Large scale learning with string kernels
Sören Sonnenburg, Gunnar Raetsch and Konrad Rieck
Large Scale Kernel Machines
, Cambridge, MA
In genomic sequence analysis tasks like splice site recognition or promoter identification, large amounts of training sequences are available, and indeed needed to achieve sufficiently high classification performances. In this chapter we study string kernels that can be computed in linear time w.r.t. the length of the input sequences. In particular the recently proposed Spectrum kernel, the Weighted Degree kernel (WD) and the Weighted Degree kernel with shifts, which have been successfully used for various sequence analysis tasks. We discuss extensions using data structures such as tries and suffix trees as well as modifications of a SVM chunking algorithm in order to significantly accelerate SVM training and their evaluation on test sequences. Our simulations using the WD kernel and Spectrum kernel show that large scale SVM training can be accelerated by factors of 7 and 60 times, respectively, while requiring considerably less memory. We demonstrate that these algorithms can be effectively parallelized for further acceleration. Our method allows us to train SVMs on sets as large as 10 million sequences and solve Multiple Kernel Learning problems with 1 million sequences.
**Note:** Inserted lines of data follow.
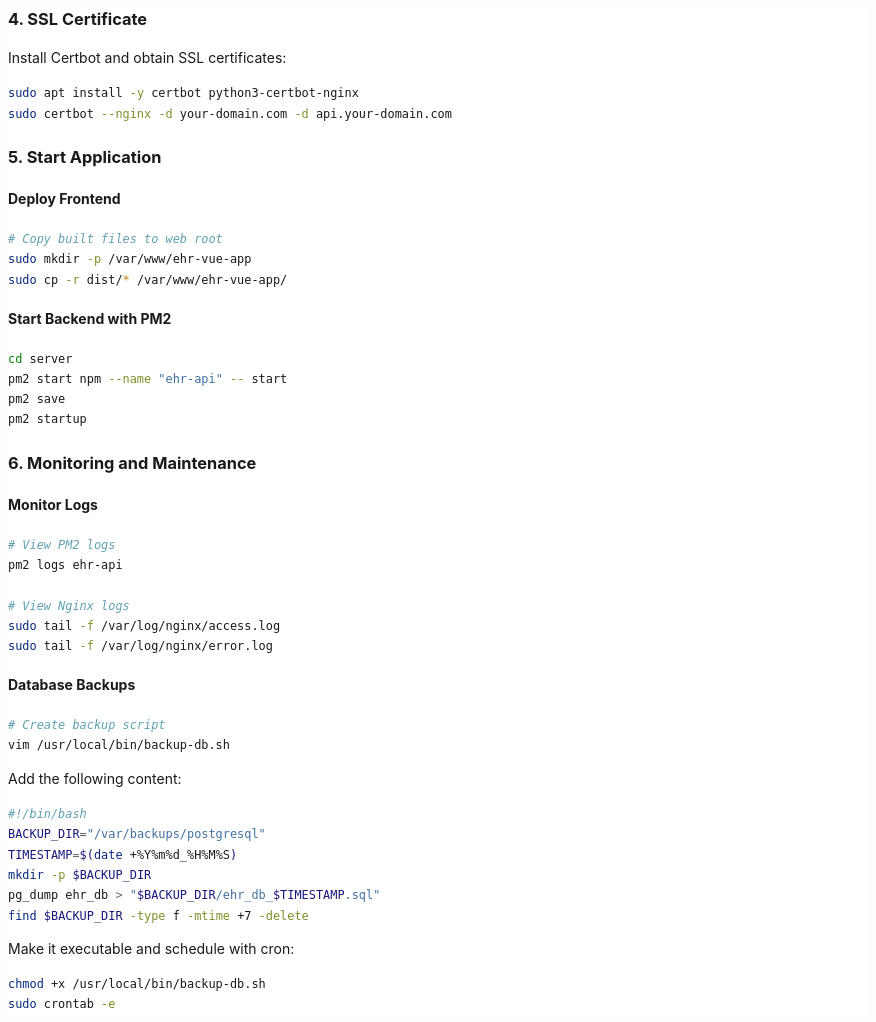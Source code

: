 ### 4. SSL Certificate

Install Certbot and obtain SSL certificates:
```bash
sudo apt install -y certbot python3-certbot-nginx
sudo certbot --nginx -d your-domain.com -d api.your-domain.com
```

### 5. Start Application

#### Deploy Frontend
```bash
# Copy built files to web root
sudo mkdir -p /var/www/ehr-vue-app
sudo cp -r dist/* /var/www/ehr-vue-app/
```

#### Start Backend with PM2
```bash
cd server
pm2 start npm --name "ehr-api" -- start
pm2 save
pm2 startup
```

### 6. Monitoring and Maintenance

#### Monitor Logs
```bash
# View PM2 logs
pm2 logs ehr-api

# View Nginx logs
sudo tail -f /var/log/nginx/access.log
sudo tail -f /var/log/nginx/error.log
```

#### Database Backups
```bash
# Create backup script
vim /usr/local/bin/backup-db.sh
```

Add the following content:
```bash
#!/bin/bash
BACKUP_DIR="/var/backups/postgresql"
TIMESTAMP=$(date +%Y%m%d_%H%M%S)
mkdir -p $BACKUP_DIR
pg_dump ehr_db > "$BACKUP_DIR/ehr_db_$TIMESTAMP.sql"
find $BACKUP_DIR -type f -mtime +7 -delete
```

Make it executable and schedule with cron:
```bash
chmod +x /usr/local/bin/backup-db.sh
sudo crontab -e
```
Moreover, using these techniques the evaluation on new sequences is often several thousand times faster, allowing us to apply the classifiers on genome-sized data sets with seven billion test examples. We finally demonstrate how the proposed data structures can be used to understand the SVM classifiers decision function. All presented algorithms are implemented in our Machine Learning toolbox SHOGUN.